PROBLEM TO WORK ON: Which lines run from the start of the data below to the line containing "DuckDuckSmog solves this"? Set them down exactly, with none added.

SUPPLIED INFORMATION:
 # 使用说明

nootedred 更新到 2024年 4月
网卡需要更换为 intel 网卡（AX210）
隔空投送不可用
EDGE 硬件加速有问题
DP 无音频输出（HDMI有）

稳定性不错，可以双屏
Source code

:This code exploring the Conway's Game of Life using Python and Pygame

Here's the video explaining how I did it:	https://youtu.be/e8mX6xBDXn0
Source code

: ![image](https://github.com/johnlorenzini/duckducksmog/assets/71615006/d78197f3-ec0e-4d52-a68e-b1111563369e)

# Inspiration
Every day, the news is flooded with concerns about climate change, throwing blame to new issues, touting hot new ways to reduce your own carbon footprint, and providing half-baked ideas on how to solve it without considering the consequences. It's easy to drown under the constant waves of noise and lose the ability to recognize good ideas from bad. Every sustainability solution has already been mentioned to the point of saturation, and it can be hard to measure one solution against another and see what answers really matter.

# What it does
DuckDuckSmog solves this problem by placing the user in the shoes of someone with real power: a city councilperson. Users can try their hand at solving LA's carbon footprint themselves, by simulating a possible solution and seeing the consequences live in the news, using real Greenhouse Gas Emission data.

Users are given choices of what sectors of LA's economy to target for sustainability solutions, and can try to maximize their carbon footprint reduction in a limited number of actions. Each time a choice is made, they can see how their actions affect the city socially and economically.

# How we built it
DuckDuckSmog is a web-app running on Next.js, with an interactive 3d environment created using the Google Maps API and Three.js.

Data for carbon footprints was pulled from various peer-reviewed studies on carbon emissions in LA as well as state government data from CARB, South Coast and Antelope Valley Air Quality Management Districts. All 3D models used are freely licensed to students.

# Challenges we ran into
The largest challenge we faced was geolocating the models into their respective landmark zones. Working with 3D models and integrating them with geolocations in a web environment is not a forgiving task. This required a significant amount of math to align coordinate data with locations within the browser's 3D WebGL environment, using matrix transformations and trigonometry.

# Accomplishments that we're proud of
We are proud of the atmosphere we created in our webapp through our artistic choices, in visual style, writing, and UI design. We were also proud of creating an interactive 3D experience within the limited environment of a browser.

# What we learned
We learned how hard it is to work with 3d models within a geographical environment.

RESPONSE BOX:
 # 使用说明

nootedred 更新到 2024年 4月
网卡需要更换为 intel 网卡（AX210）
隔空投送不可用
EDGE 硬件加速有问题
DP 无音频输出（HDMI有）

稳定性不错，可以双屏
Source code

:This code exploring the Conway's Game of Life using Python and Pygame

Here's the video explaining how I did it:	https://youtu.be/e8mX6xBDXn0
Source code

: ![image](https://github.com/johnlorenzini/duckducksmog/assets/71615006/d78197f3-ec0e-4d52-a68e-b1111563369e)

# Inspiration
Every day, the news is flooded with concerns about climate change, throwing blame to new issues, touting hot new ways to reduce your own carbon footprint, and providing half-baked ideas on how to solve it without considering the consequences. It's easy to drown under the constant waves of noise and lose the ability to recognize good ideas from bad. Every sustainability solution has already been mentioned to the point of saturation, and it can be hard to measure one solution against another and see what answers really matter.

# What it does
DuckDuckSmog solves this problem by placing the user in the shoes of someone with real power: a city councilperson. Users can try their hand at solving LA's carbon footprint themselves, by simulating a possible solution and seeing the consequences live in the news, using real Greenhouse Gas Emission data.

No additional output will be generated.